Provided data =
----------

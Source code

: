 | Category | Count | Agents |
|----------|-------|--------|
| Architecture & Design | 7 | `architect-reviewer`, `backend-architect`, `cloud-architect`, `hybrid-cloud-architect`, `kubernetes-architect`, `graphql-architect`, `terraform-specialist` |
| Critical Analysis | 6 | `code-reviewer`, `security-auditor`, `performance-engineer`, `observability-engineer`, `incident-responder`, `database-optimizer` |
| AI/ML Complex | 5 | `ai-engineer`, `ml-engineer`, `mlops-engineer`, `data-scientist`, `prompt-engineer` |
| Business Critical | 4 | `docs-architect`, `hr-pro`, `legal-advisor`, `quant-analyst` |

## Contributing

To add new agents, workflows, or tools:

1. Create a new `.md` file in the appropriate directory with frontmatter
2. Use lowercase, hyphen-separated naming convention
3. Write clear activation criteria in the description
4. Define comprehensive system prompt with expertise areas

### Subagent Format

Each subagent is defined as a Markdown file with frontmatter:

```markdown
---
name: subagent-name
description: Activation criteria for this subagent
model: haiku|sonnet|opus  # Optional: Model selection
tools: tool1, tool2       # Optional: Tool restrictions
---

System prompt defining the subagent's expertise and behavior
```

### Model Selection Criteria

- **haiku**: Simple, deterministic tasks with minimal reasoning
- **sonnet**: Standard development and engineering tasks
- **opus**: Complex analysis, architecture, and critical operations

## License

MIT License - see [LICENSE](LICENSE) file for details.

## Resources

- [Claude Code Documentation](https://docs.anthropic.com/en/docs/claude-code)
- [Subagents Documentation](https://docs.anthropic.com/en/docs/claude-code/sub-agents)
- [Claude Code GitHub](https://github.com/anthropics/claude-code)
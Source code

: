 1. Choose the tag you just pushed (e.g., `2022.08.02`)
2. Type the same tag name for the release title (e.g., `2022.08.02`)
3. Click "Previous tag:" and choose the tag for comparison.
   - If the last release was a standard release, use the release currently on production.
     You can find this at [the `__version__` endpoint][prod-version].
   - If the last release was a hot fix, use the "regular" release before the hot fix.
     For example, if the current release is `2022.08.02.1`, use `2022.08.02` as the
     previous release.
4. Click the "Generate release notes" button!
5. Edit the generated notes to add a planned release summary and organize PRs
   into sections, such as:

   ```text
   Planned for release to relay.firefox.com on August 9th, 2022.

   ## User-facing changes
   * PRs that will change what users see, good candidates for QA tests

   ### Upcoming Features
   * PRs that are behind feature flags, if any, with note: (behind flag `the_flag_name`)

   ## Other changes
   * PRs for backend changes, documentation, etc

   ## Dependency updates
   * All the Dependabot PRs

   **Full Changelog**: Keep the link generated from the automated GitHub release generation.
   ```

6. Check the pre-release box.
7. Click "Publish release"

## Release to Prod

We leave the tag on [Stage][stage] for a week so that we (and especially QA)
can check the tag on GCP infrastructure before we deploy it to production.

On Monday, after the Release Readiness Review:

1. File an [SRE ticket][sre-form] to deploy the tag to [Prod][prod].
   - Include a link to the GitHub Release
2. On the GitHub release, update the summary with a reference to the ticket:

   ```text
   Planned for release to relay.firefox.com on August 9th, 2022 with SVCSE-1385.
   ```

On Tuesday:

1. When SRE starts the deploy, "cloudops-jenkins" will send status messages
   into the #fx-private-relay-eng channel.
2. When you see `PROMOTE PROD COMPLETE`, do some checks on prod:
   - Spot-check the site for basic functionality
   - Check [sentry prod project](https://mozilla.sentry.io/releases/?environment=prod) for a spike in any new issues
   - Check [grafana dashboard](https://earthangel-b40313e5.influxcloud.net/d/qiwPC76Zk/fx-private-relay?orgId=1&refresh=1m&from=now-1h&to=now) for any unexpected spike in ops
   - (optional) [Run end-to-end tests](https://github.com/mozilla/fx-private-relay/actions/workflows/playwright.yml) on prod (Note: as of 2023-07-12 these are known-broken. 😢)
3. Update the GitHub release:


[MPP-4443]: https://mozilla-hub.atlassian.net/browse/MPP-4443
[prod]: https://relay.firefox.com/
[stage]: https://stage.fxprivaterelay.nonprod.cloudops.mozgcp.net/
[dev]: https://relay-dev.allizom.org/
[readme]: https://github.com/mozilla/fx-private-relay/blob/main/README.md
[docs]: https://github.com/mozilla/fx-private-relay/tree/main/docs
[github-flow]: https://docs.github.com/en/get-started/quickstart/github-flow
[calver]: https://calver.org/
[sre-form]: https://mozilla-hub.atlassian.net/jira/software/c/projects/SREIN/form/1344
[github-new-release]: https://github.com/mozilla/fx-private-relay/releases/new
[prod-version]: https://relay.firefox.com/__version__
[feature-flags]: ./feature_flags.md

----------

Work required = Where in the records above does the word "Click" appear? Copy each line that holds it.

Written response =
3. Click "Previous tag:" and choose the tag for comparison.
4. Click the "Generate release notes" button!
7. Click "Publish release"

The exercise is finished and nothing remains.